- [REQUIRED WORK]: Transcribe exactly the lines below that begin at the line with "LagosJavaDevelopersApp is an" and stop after the line with "Ordre du jour", leaving out every picture.

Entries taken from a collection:
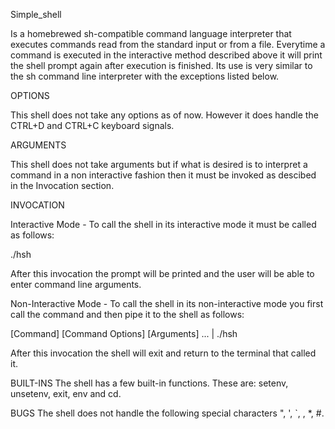 Simple_shell 


Is a homebrewed sh-compatible command language interpreter that executes commands read from the standard input or from a file. Everytime a command is executed in the interactive method described above it will print the shell prompt again after execution is finished. Its use is very similar to the sh command line interpreter with the exceptions listed below.

OPTIONS


This shell does not take any options as of now. However it does handle the CTRL+D and CTRL+C keyboard signals.

ARGUMENTS


This shell does not take arguments but if what is desired is to interpret a command in a non interactive fashion then it must be invoked as descibed in the Invocation section.

INVOCATION


Interactive Mode - To call the shell in its interactive mode it must be called as follows:

./hsh

After this invocation the prompt will be printed and the user will be able to enter command line arguments.

Non-Interactive Mode - To call the shell in its non-interactive mode you first call the command and then pipe it to the shell as follows:

[Command] [Command Options] [Arguments] ... | ./hsh

After this invocation the shell will exit and return to the terminal that called it.

BUILT-INS
The shell has a few built-in functions. These are: setenv, unsetenv, exit, env and cd.

BUGS
The shell does not handle the following special characters ", ', `, , *, #.
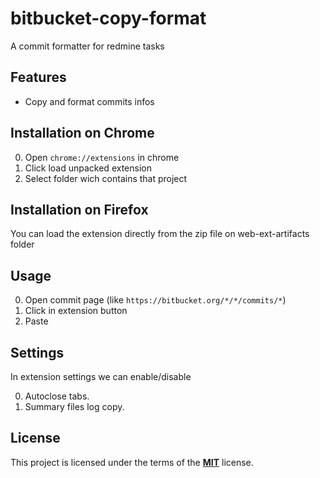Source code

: # bitbucket-copy-format
A commit formatter for redmine tasks 

## Features

* Copy and format commits infos

## Installation on Chrome 
0. Open `chrome://extensions` in chrome
1. Click load unpacked extension 
2. Select folder wich contains that project

## Installation on Firefox 
You can load the extension directly from the zip file on web-ext-artifacts folder

## Usage
0. Open commit page (like `https://bitbucket.org/*/*/commits/*`)
1. Click in extension button
2. Paste

## Settings 
In extension settings we can enable/disable

0. Autoclose tabs.
1. Summary files log copy.

## License

This project is licensed under the terms of the [**MIT**](https://opensource.org/licenses/MIT) license.
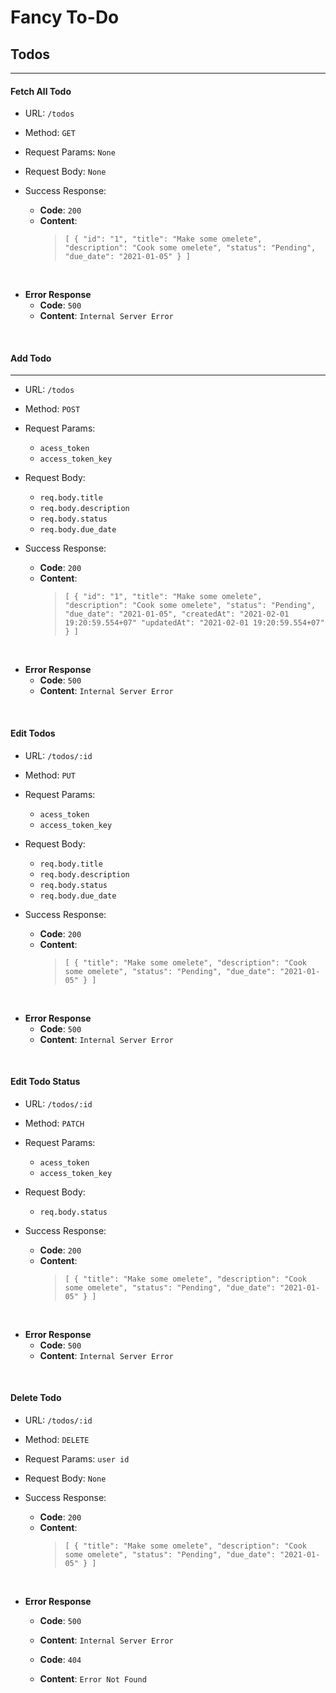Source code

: # Fancy To-Do


## Todos

---

#### Fetch All Todo

* URL: `/todos`

* Method: `GET`

* Request Params: `None`

* Request Body: `None`

* Success Response:

  * **Code**: `200`
  * **Content**:
    >`[
  {
    "id": "1",
    "title": "Make some omelete",
    "description": "Cook some omelete",
    "status": "Pending",
    "due_date": "2021-01-05"
  }
]`

<br>

* **Error Response**
  * **Code**: `500`
  * **Content**: `Internal Server Error`

<br>

#### Add Todo

---

* URL: `/todos`

* Method: `POST`

* Request Params: 
  - `acess_token`
  - `access_token_key`


* Request Body: 
  -   `req.body.title`
  - `req.body.description`
  - `req.body.status`
  - `req.body.due_date`

* Success Response:

  * **Code**: `200`
  * **Content**:
    > `[
  {
    "id": "1",
    "title": "Make some omelete",
    "description": "Cook some omelete",
    "status": "Pending",
    "due_date": "2021-01-05",
    "createdAt": "2021-02-01 19:20:59.554+07"
    "updatedAt": "2021-02-01 19:20:59.554+07"
  }
]`

<br>

* **Error Response**
  * **Code**: `500`
  * **Content**: `Internal Server Error`

<br>

#### Edit Todos

* URL: `/todos/:id`

* Method: `PUT`

* Request Params: 
  - `acess_token`
  - `access_token_key`

* Request Body:
  -   `req.body.title`
  - `req.body.description`
  - `req.body.status`
  - `req.body.due_date`


* Success Response:

  * **Code**: `200`
  * **Content**:
    >`[
  {
    "title": "Make some omelete",
    "description": "Cook some omelete",
    "status": "Pending",
    "due_date": "2021-01-05"
  }
]`

<br>

* **Error Response**
  * **Code**: `500`
  * **Content**: `Internal Server Error`

<br>

#### Edit Todo Status

* URL: `/todos/:id`

* Method: `PATCH`

* Request Params: 
  - `acess_token`
  - `access_token_key`

* Request Body:
  - `req.body.status`


* Success Response:

  * **Code**: `200`
  * **Content**:
    >`[
  {
    "title": "Make some omelete",
    "description": "Cook some omelete",
    "status": "Pending",
    "due_date": "2021-01-05"
  }
]`

<br>

* **Error Response**
  * **Code**: `500`
  * **Content**: `Internal Server Error`

<br>

#### Delete Todo
* URL: `/todos/:id`

* Method: `DELETE`

* Request Params: `user id`

* Request Body: `None`


* Success Response:

  * **Code**: `200`
  * **Content**:
    >`[
  {
    "title": "Make some omelete",
    "description": "Cook some omelete",
    "status": "Pending",
    "due_date": "2021-01-05"
  }
]`

<br>

* **Error Response**
  * **Code**: `500`
  * **Content**: `Internal Server Error`

  * **Code**: `404`
  * **Content**: `Error Not Found`

<br>

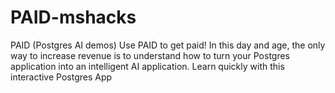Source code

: # PAID-mshacks
PAID (Postgres AI demos) Use PAID to get paid! In this day and age, the only way to increase revenue is to understand how to turn your Postgres application into an intelligent AI application. Learn quickly with this interactive Postgres App
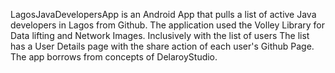 LagosJavaDevelopersApp is an Android App that pulls a list of active Java developers in Lagos from Github. The application used the Volley Library for Data lifting and Network Images. Inclusively with the list of users The list has a User Details page with the share action of each user's Github Page. The app borrows from concepts of DelaroyStudio.
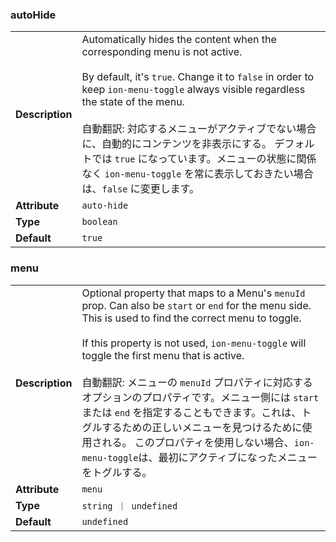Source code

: 

### autoHide 

| | |
| --- | --- |
| **Description** | Automatically hides the content when the corresponding menu is not active.<br /><br />By default, it's `true`. Change it to `false` in order to keep `ion-menu-toggle` always visible regardless the state of the menu.<br /><br />自動翻訳: 対応するメニューがアクティブでない場合に、自動的にコンテンツを非表示にする。  デフォルトでは `true` になっています。メニューの状態に関係なく `ion-menu-toggle` を常に表示しておきたい場合は、`false` に変更します。 |
| **Attribute** | `auto-hide` |
| **Type** | `boolean` |
| **Default** | `true` |



### menu 

| | |
| --- | --- |
| **Description** | Optional property that maps to a Menu's `menuId` prop. Can also be `start` or `end` for the menu side. This is used to find the correct menu to toggle.<br /><br />If this property is not used, `ion-menu-toggle` will toggle the first menu that is active.<br /><br />自動翻訳: メニューの `menuId` プロパティに対応するオプションのプロパティです。メニュー側には `start` または `end` を指定することもできます。これは、トグルするための正しいメニューを見つけるために使用される。  このプロパティを使用しない場合、`ion-menu-toggle`は、最初にアクティブになったメニューをトグルする。 |
| **Attribute** | `menu` |
| **Type** | `string ｜ undefined` |
| **Default** | `undefined` |

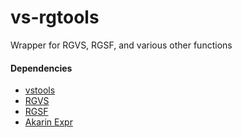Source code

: # vs-rgtools

Wrapper for RGVS, RGSF, and various other functions

#### Dependencies

- [vstools](https://github.com/Jaded-Encoding-Thaumaturgy/vs-tools/)
- [RGVS](https://github.com/vapoursynth/vs-removegrain)
- [RGSF](https://github.com/IFeelBloated/RGSF)
- [Akarin Expr](https://github.com/AkarinVS/vapoursynth-plugin)
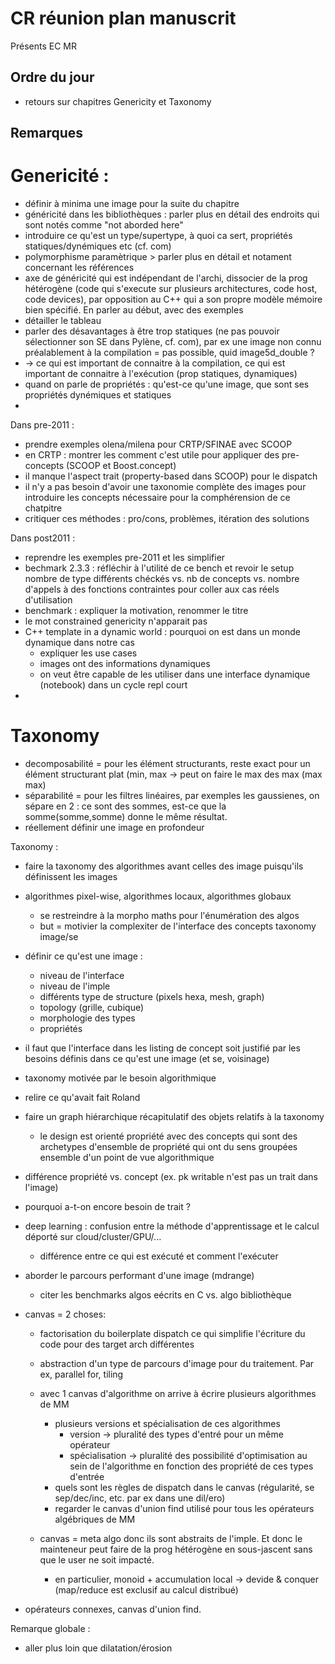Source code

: # CR réunion plan manuscrit

Présents EC MR

Ordre du jour
---

* retours sur chapitres Genericity et Taxonomy

Remarques
---

Genericité :
===

* définir à minima une image pour la suite du chapitre
* généricité dans les bibliothèques : parler plus en détail des endroits qui sont notés comme "not aborded here"
* introduire ce qu'est un type/supertype, à quoi ca sert, propriétés statiques/dynémiques etc (cf. com)
* polymorphisme paramètrique > parler plus en détail et notament concernant les références
* axe de généricité qui est indépendant de l'archi, dissocier de la prog hétérogène (code qui s'execute sur plusieurs architectures, code host, code devices), par opposition au C++ qui a son propre modèle mémoire bien spécifié. En parler au début, avec des exemples
* détailler le tableau
* parler des désavantages à être trop statiques (ne pas pouvoir sélectionner son SE dans Pylène, cf. com), par ex une image non connu préalablement à la compilation = pas possible, quid image5d_double ?
* -> ce qui est important de connaitre à la compilation, ce qui est important de connaitre à l'exécution (prop statiques, dynamiques)
* quand on parle de propriétés : qu'est-ce qu'une image, que sont ses propriétés dynémiques et statiques
* 

Dans pre-2011 :
* prendre exemples olena/milena pour CRTP/SFINAE avec SCOOP
* en CRTP : montrer les comment c'est utile pour appliquer des pre-concepts (SCOOP et Boost.concept)
* il manque l'aspect trait (property-based dans SCOOP) pour le dispatch
* il n'y a pas besoin d'avoir une taxonomie complète des images pour introduire les concepts nécessaire pour la comphérension de ce chatpitre
* critiquer ces méthodes : pro/cons, problèmes, itération des solutions

Dans post2011 :
* reprendre les exemples pre-2011 et les simplifier 
* bechmark 2.3.3 : réfléchir à l'utilité de ce bench et revoir le setup nombre de type différents chéckés vs. nb de concepts vs. nombre d'appels à des fonctions contraintes pour coller aux cas réels d'utilisation
* benchmark : expliquer la motivation, renommer le titre
* le mot constrained genericity n'apparait pas
* C++ template in a dynamic world : pourquoi on est dans un monde dynamique dans notre cas
  * expliquer les use cases
  * images ont des informations dynamiques
  * on veut être capable de les utiliser dans une interface dynamique (notebook) dans un cycle repl court
* 

Taxonomy
===

* decomposabilité = pour les élément structurants, reste exact pour un élément structurant plat (min, max -> peut on faire le max des max (max max)
* séparabilité = pour les filtres linéaires, par exemples les gaussienes, on sépare en 2 : ce sont des sommes, est-ce que la somme(somme,somme) donne le même résultat.
* réellement définir une image en profondeur

Taxonomy :
* faire la taxonomy des algorithmes avant celles des image puisqu'ils définissent les images
* algorithmes pixel-wise, algorithmes locaux, algorithmes globaux
  * se restreindre à la morpho maths pour l'énumération des algos
  * but = motivier la complexiter de l'interface des concepts taxonomy image/se
* définir ce qu'est une image :
  * niveau de l'interface
  * niveau de l'imple
  * différents type de structure (pixels hexa, mesh, graph)
  * topology (grille, cubique)
  * morphologie des types
  * propriétés
* il faut que l'interface dans les listing de concept soit justifié par les besoins définis dans ce qu'est une image (et se, voisinage)
* taxonomy motivée par le besoin algorithmique
* relire ce qu'avait fait Roland
* faire un graph hiérarchique récapitulatif des objets relatifs à la taxonomy
  * le design est orienté propriété avec des concepts qui sont des archetypes d'ensemble de propriété qui ont du sens groupées ensemble d'un point de vue algorithmique
* différence propriété vs. concept (ex. pk writable n'est pas un trait dans l'image)
* pourquoi a-t-on encore besoin de trait ?
* deep learning : confusion entre la méthode d'apprentissage et le calcul déporté sur cloud/cluster/GPU/...
  * différence entre ce qui est exécuté et comment l'exécuter

* aborder le parcours performant d'une image (mdrange) 
  * citer les benchmarks algos eécrits en C vs. algo bibliothèque

* canvas = 2 choses:
  * factorisation du boilerplate dispatch ce qui simplifie l'écriture du code pour des target arch différentes
  * abstraction d'un type de parcours d'image pour du traitement. Par ex, parallel for, tiling
  * avec 1 canvas d'algorithme on arrive à écrire plusieurs algorithmes de MM
    * plusieurs versions et spécialisation de ces algorithmes
      * version -> pluralité des types d'entré pour un même opérateur
      * spécialisation -> pluralité des possibilité d'optimisation au sein de l'algorithme en fonction des propriété de ces types d'entrée
    * quels sont les règles de dispatch dans le canvas (régularité, se sep/dec/inc, etc. par ex dans une dil/ero)
    * regarder le canvas d'union find utilisé pour tous les opérateurs algébriques de MM

  * canvas = meta algo donc ils sont abstraits de l'imple. Et donc le mainteneur peut faire de la prog hétérogène en sous-jascent sans que le user ne soit impacté.
    * en particulier, monoid + accumulation local -> devide & conquer (map/reduce est exclusif au calcul distribué)
* opérateurs connexes, canvas d'union find.

Remarque globale :
* aller plus loin que dilatation/érosion
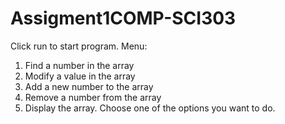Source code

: # Assigment1COMP-SCI303
Click run to start program. Menu:
1. Find a number in the array
2. Modify a value in the array
3. Add a new number to the array
4. Remove a number from the array
5. Display the array.
Choose one of the options you want to do. 
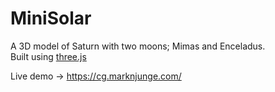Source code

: # MiniSolar

A 3D model of Saturn with two moons; Mimas and Enceladus.  
Built using [three.js](https://threejs.org/)


Live demo -> https://cg.marknjunge.com/
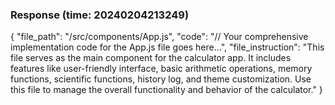 ### Response (time: 20240204213249)

{
  "file_path": "/src/components/App.js",
  "code": "// Your comprehensive implementation code for the App.js file goes here...",
  "file_instruction": "This file serves as the main component for the calculator app. It includes features like user-friendly interface, basic arithmetic operations, memory functions, scientific functions, history log, and theme customization. Use this file to manage the overall functionality and behavior of the calculator."
}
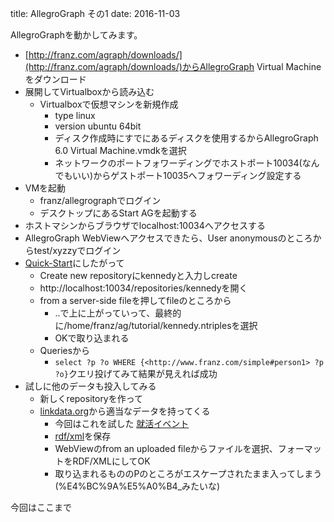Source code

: title: AllegroGraph その1
date: 2016-11-03

AllegroGraphを動かしてみます。

* [http://franz.com/agraph/downloads/](http://franz.com/agraph/downloads/)からAllegroGraph Virtual Machineをダウンロード
* 展開してVirtualboxから読み込む
  * Virtualboxで仮想マシンを新規作成
    * type linux
    * version ubuntu 64bit
    * ディスク作成時にすでにあるディスクを使用するからAllegroGraph 6.0 Virtual Machine.vmdkを選択
    * ネットワークのポートフォワーディングでホストポート10034(なんでもいい)からゲストポート10035へフォワーディング設定する
* VMを起動
  * franz/allegrographでログイン
  * デスクトップにあるStart AGを起動する
* ホストマシンからブラウザでlocalhost:10034へアクセスする
* AllegroGraph WebViewへアクセスできたら、User anonymousのところからtest/xyzzyでログイン
* [Quick-Start](http://franz.com/agraph/support/documentation/current/agraph-quick-start.html)にしたがって
  * Create new repositoryにkennedyと入力しcreate
  * http://localhost:10034/repositories/kennedyを開く
  * from a server-side fileを押してfileのところから
    * ..で上に上がっていって、最終的に/home/franz/ag/tutorial/kennedy.ntriplesを選択
    * OKで取り込まれる
  * Queriesから
    * `select ?p ?o WHERE {<http://www.franz.com/simple#person1> ?p ?o}`クエリ投げてみて結果が見えれば成功
* 試しに他のデータも投入してみる
  * 新しくrepositoryを作って
  * [linkdata.org](http://linkdata.org/home)から適当なデータを持ってくる
    * 今回はこれを試した [就活イベント](http://linkdata.org/work/rdf1s4668i/syukatsu_api.html)
    * [rdf/xml](http://linkdata.org/api/1/rdf1s4668i/syukatsu_rdf.xml)を保存
    * WebViewのfrom an uploaded fileからファイルを選択、フォーマットをRDF/XMLにしてOK
    * 取り込まれるもののPのところがエスケープされたまま入ってしまう(%E4%BC%9A%E5%A0%B4\_みたいな)

今回はここまで
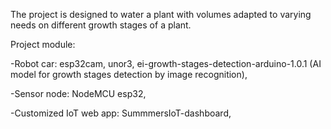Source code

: The project is designed to water a plant with volumes adapted to varying needs on different growth stages of a plant.

Project module:

  -Robot car: esp32cam, unor3, ei-growth-stages-detection-arduino-1.0.1 (AI model for growth stages detection by image recognition),
 
  -Sensor node: NodeMCU esp32,
  
  -Customized IoT web app: SummmersIoT-dashboard,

- [SOLUTION TO THE PROBLEM]:
 LagosJavaDevelopersApp is an Android App that pulls a list of active Java developers in Lagos from Github. The application used the Volley Library for Data lifting and Network Images. Inclusively with the list of users The list has a User Details page with the share action of each user's Github Page. The app borrows from concepts of DelaroyStudio.
Source code

: 

### autoHide 

| | |
| --- | --- |
| **Description** | Automatically hides the content when the corresponding menu is not active.<br /><br />By default, it's `true`. Change it to `false` in order to keep `ion-menu-toggle` always visible regardless the state of the menu.<br /><br />自動翻訳: 対応するメニューがアクティブでない場合に、自動的にコンテンツを非表示にする。  デフォルトでは `true` になっています。メニューの状態に関係なく `ion-menu-toggle` を常に表示しておきたい場合は、`false` に変更します。 |
| **Attribute** | `auto-hide` |
| **Type** | `boolean` |
| **Default** | `true` |



### menu 

| | |
| --- | --- |
| **Description** | Optional property that maps to a Menu's `menuId` prop. Can also be `start` or `end` for the menu side. This is used to find the correct menu to toggle.<br /><br />If this property is not used, `ion-menu-toggle` will toggle the first menu that is active.<br /><br />自動翻訳: メニューの `menuId` プロパティに対応するオプションのプロパティです。メニュー側には `start` または `end` を指定することもできます。これは、トグルするための正しいメニューを見つけるために使用される。  このプロパティを使用しない場合、`ion-menu-toggle`は、最初にアクティブになったメニューをトグルする。 |
| **Attribute** | `menu` |
| **Type** | `string ｜ undefined` |
| **Default** | `undefined` |

Source code

: # vs-rgtools

Wrapper for RGVS, RGSF, and various other functions

#### Dependencies

- [vstools](https://github.com/Jaded-Encoding-Thaumaturgy/vs-tools/)
- [RGVS](https://github.com/vapoursynth/vs-removegrain)
- [RGSF](https://github.com/IFeelBloated/RGSF)
- [Akarin Expr](https://github.com/AkarinVS/vapoursynth-plugin)
Source code

: # CR réunion plan manuscrit

Présents EC MR

Ordre du jour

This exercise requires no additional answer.